There were a number of influences at work in designing Virginia Woolf Art, Life and Vision. When I started the process I thought about Woolf living out her life in a series of intimate rooms. I looked at how these spaces could be overlaid on the gallery itself and I made a complex diagram of how this plan could work. As the design developed I applied the same ideas to the walls as a series of coloured frames and panels as if viewers were looking through one room to another. The framed walls also referred to the interior of Woolf’s flat in Tavistock Square. The colour scheme of the exhibition had as its starting point Vanessa Bell’s beautifully simple cover for one of Woolf’s books On Being Ill. In dividing up the gallery I designed a wall that would give the exhibition a defined route. I used this wall as a way of re-looking at the existing architecture of the gallery and also of reinforcing the impact of the exhibition’s starting point in the image of the bomb damaged interior of the Tavistock Square flat. So the windows that have been made in the wall collide with the gallery architecture while also giving glimpses into adjacent sections of the exhibition.

 

I had 15 minutes alone in the gallery after the painters had finished their work and before the artworks were brought into the space. This allowed me the unusual pleasure of seeing the design before exhibits were installed. I realised that many of the ideas behind the design of the exhibition would become hidden as the exhibition filled with objects. These ideas drove the development of the design and helped me give the exhibition an identity but visitors will not necessarily see or be aware of them.
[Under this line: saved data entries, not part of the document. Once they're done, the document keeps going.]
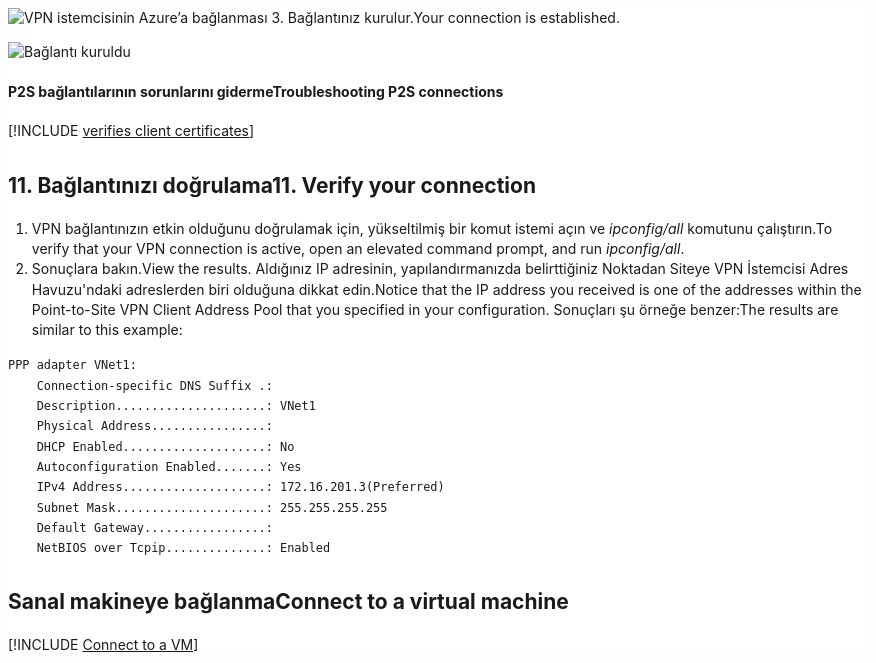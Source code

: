   ![VPN istemcisinin Azure’a bağlanması](./media/vpn-gateway-howto-point-to-site-resource-manager-portal/clientconnect.png)
3. <span data-ttu-id="c2e24-241">Bağlantınız kurulur.</span><span class="sxs-lookup"><span data-stu-id="c2e24-241">Your connection is established.</span></span>

  ![Bağlantı kuruldu](./media/vpn-gateway-howto-point-to-site-resource-manager-portal/connected.png)

#### <a name="troubleshooting-p2s-connections"></a><span data-ttu-id="c2e24-243">P2S bağlantılarının sorunlarını giderme</span><span class="sxs-lookup"><span data-stu-id="c2e24-243">Troubleshooting P2S connections</span></span>

[!INCLUDE [verifies client certificates](../../includes/vpn-gateway-certificates-verify-client-cert-include.md)]

## <span data-ttu-id="c2e24-244"><a name="verify"></a>11. Bağlantınızı doğrulama</span><span class="sxs-lookup"><span data-stu-id="c2e24-244"><a name="verify"></a>11. Verify your connection</span></span>

1. <span data-ttu-id="c2e24-245">VPN bağlantınızın etkin olduğunu doğrulamak için, yükseltilmiş bir komut istemi açın ve *ipconfig/all* komutunu çalıştırın.</span><span class="sxs-lookup"><span data-stu-id="c2e24-245">To verify that your VPN connection is active, open an elevated command prompt, and run *ipconfig/all*.</span></span>
2. <span data-ttu-id="c2e24-246">Sonuçlara bakın.</span><span class="sxs-lookup"><span data-stu-id="c2e24-246">View the results.</span></span> <span data-ttu-id="c2e24-247">Aldığınız IP adresinin, yapılandırmanızda belirttiğiniz Noktadan Siteye VPN İstemcisi Adres Havuzu'ndaki adreslerden biri olduğuna dikkat edin.</span><span class="sxs-lookup"><span data-stu-id="c2e24-247">Notice that the IP address you received is one of the addresses within the Point-to-Site VPN Client Address Pool that you specified in your configuration.</span></span> <span data-ttu-id="c2e24-248">Sonuçları şu örneğe benzer:</span><span class="sxs-lookup"><span data-stu-id="c2e24-248">The results are similar to this example:</span></span>

  ```
  PPP adapter VNet1:
      Connection-specific DNS Suffix .:
      Description.....................: VNet1
      Physical Address................:
      DHCP Enabled....................: No
      Autoconfiguration Enabled.......: Yes
      IPv4 Address....................: 172.16.201.3(Preferred)
      Subnet Mask.....................: 255.255.255.255
      Default Gateway.................:
      NetBIOS over Tcpip..............: Enabled
  ```

## <span data-ttu-id="c2e24-249"><a name="connectVM"></a>Sanal makineye bağlanma</span><span class="sxs-lookup"><span data-stu-id="c2e24-249"><a name="connectVM"></a>Connect to a virtual machine</span></span>

[!INCLUDE [Connect to a VM](../../includes/vpn-gateway-connect-vm-p2s-include.md)]
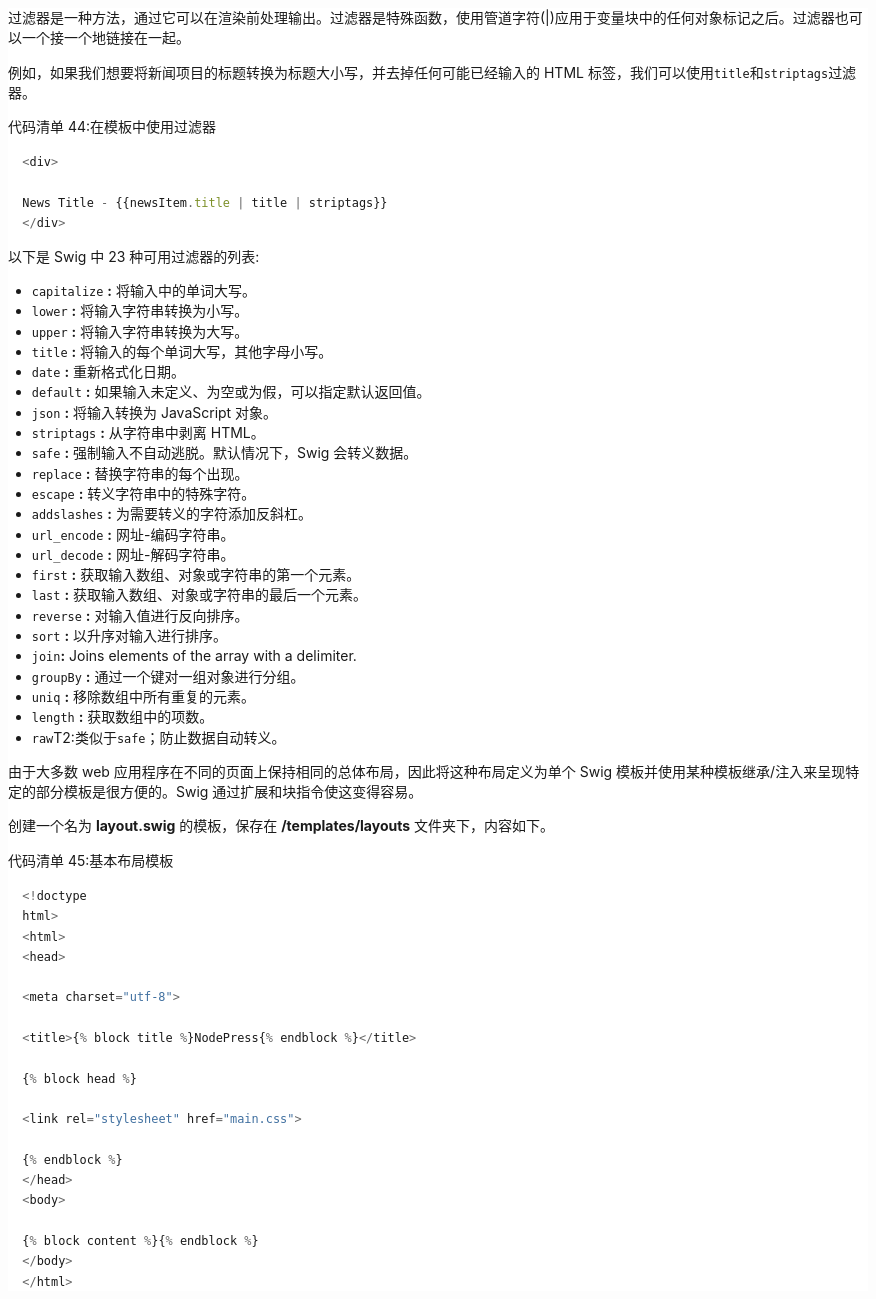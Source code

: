 过滤器是一种方法，通过它可以在渲染前处理输出。过滤器是特殊函数，使用管道字符(|)应用于变量块中的任何对象标记之后。过滤器也可以一个接一个地链接在一起。

例如，如果我们想要将新闻项目的标题转换为标题大小写，并去掉任何可能已经输入的 HTML 标签，我们可以使用`title`和`striptags`过滤器。

代码清单 44:在模板中使用过滤器

```js
  <div>

  News Title - {{newsItem.title | title | striptags}}
  </div>

```

以下是 Swig 中 23 种可用过滤器的列表:

*   `capitalize` **:** 将输入中的单词大写。
*   `lower` **:** 将输入字符串转换为小写。
*   `upper` **:** 将输入字符串转换为大写。
*   `title` **:** 将输入的每个单词大写，其他字母小写。
*   `date` **:** 重新格式化日期。
*   `default` **:** 如果输入未定义、为空或为假，可以指定默认返回值。
*   `json` **:** 将输入转换为 JavaScript 对象。
*   `striptags` **:** 从字符串中剥离 HTML。
*   `safe` **:** 强制输入不自动逃脱。默认情况下，Swig 会转义数据。
*   `replace` **:** 替换字符串的每个出现。
*   `escape` **:** 转义字符串中的特殊字符。
*   `addslashes` **:** 为需要转义的字符添加反斜杠。
*   `url_encode` **:** 网址-编码字符串。
*   `url_decode` **:** 网址-解码字符串。
*   `first` **:** 获取输入数组、对象或字符串的第一个元素。
*   `last` **:** 获取输入数组、对象或字符串的最后一个元素。
*   `reverse` **:** 对输入值进行反向排序。
*   `sort` **:** 以升序对输入进行排序。
*   `join`**:** Joins elements of the array with a delimiter.
*   `groupBy` **:** 通过一个键对一组对象进行分组。
*   `uniq` **:** 移除数组中所有重复的元素。
*   `length` **:** 获取数组中的项数。
*   `raw`T2:类似于`safe`；防止数据自动转义。

由于大多数 web 应用程序在不同的页面上保持相同的总体布局，因此将这种布局定义为单个 Swig 模板并使用某种模板继承/注入来呈现特定的部分模板是很方便的。Swig 通过扩展和块指令使这变得容易。

创建一个名为 **layout.swig** 的模板，保存在 **/templates/layouts** 文件夹下，内容如下。

代码清单 45:基本布局模板

```js
  <!doctype
  html>
  <html>
  <head>

  <meta charset="utf-8">

  <title>{% block title %}NodePress{% endblock %}</title>

  {% block head %}

  <link rel="stylesheet" href="main.css">

  {% endblock %}
  </head>
  <body>

  {% block content %}{% endblock %}
  </body>
  </html>

```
My role in exhibition making is often as mediator between different parties (the curators and the viewer) and between things (the gallery space and the exhibition objects). This mediation can be obvious or discreet but should always compliment the visitor’s experience of the exhibition. This can be a difficult balance to maintain.

  

Images: The gallery space prior to the installation of the exhibits © C. Storrie
Author portrait: © GRAD (The Gallery for Russian Art and Design)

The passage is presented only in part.